It wasn’t being weaponless that made him feel vulnerable. A wetboy was a weapon. He felt vulnerable because of his oath. No killing, no violence. What did that leave him with?

Whoever it was, they were standing in the shadows of the alley beside the shop. Kylar had no doubt they were waiting for him to walk to the front door, which was only steps away from the alley. With his Talent, he could get into the door and lock it—and give away his abilities. Or he could run away—and leave Uly unprotected.

Seriously. Before there had been a woman in his life, things had been so simple.

Kylar walked toward the door. The man was disheveled and wearing rags, with the bloodshot eyes and missing teeth of a riot weed addict. The knives the Ladeshian held seemed serviceable enough, though. He leapt out of the alley. Kylar expected the man to demand money, but he didn’t.

Instead, he attacked instantly, screaming insanity.

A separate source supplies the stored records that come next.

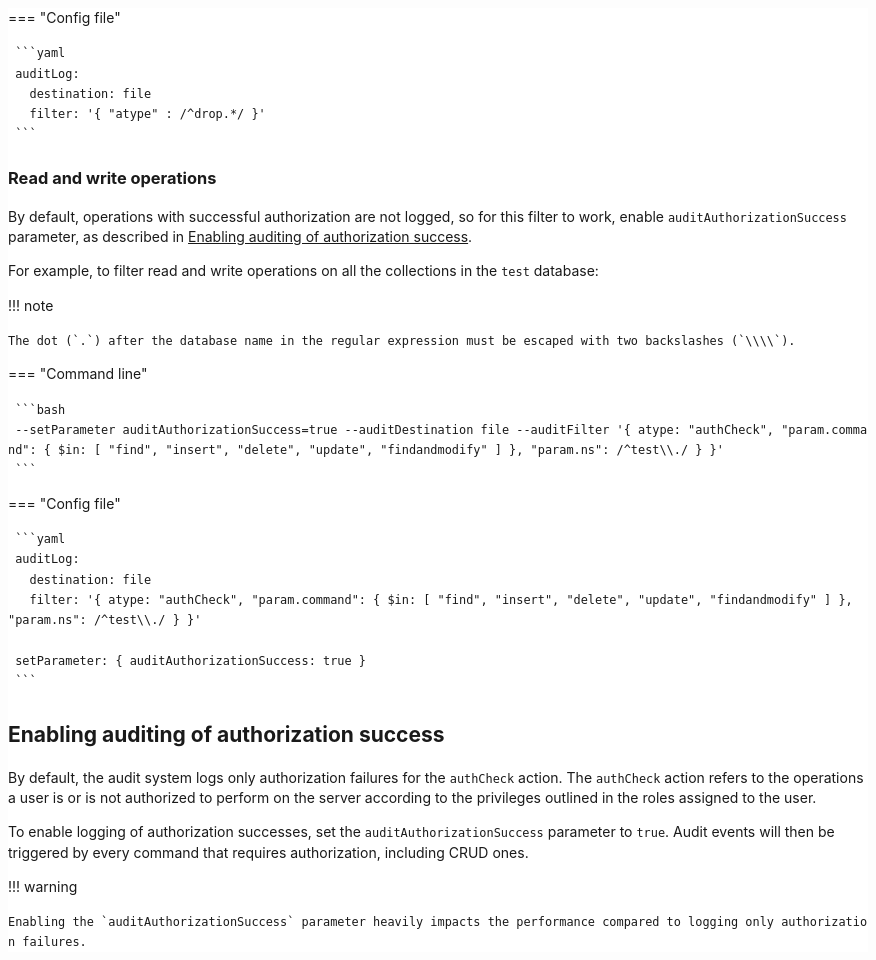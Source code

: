=== "Config file"

     ```yaml
     auditLog:
       destination: file
       filter: '{ "atype" : /^drop.*/ }'
     ```

### Read and write operations

By default, operations with successful authorization are not logged,
so for this filter to work, enable `auditAuthorizationSuccess` parameter,
as described in [Enabling auditing of authorization success](#enabling-auditing-of-authorization-success).

For example, to filter read and write operations
on all the collections in the `test` database:

!!! note 

    The dot (`.`) after the database name in the regular expression must be escaped with two backslashes (`\\\\`).


=== "Command line"

     ```bash
     --setParameter auditAuthorizationSuccess=true --auditDestination file --auditFilter '{ atype: "authCheck", "param.command": { $in: [ "find", "insert", "delete", "update", "findandmodify" ] }, "param.ns": /^test\\./ } }'
     ```


=== "Config file"

     ```yaml
     auditLog:
       destination: file
       filter: '{ atype: "authCheck", "param.command": { $in: [ "find", "insert", "delete", "update", "findandmodify" ] }, "param.ns": /^test\\./ } }'

     setParameter: { auditAuthorizationSuccess: true }
     ```

## Enabling auditing of authorization success

By default, the audit system logs only authorization failures for the `authCheck` action. The `authCheck` action refers to the operations a user is or is not authorized to perform on the server according to the privileges outlined in the roles assigned to the user.

To enable logging of authorization successes,
set the `auditAuthorizationSuccess` parameter to `true`. Audit events
will then be triggered by every command that requires authorization, including CRUD ones.

!!! warning 

    Enabling the `auditAuthorizationSuccess` parameter heavily impacts the performance compared to logging only authorization failures.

It sounded like he was saying, “Don’t kill me! Don’t kill me!” Kylar simply moved and the addict went sprawling. Kylar leaned against the wall, puzzled. The man picked himself up and charged. Kylar waited. Waited. Then he moved abruptly. The addict smashed into the wall.

After kicking away the bleeding man’s daggers, Kylar rolled him over with a foot.

“Don’t kill me yet,” the man said, spluttering through the blood streaming from his nose. “Please, immortal. Don’t kill me yet.”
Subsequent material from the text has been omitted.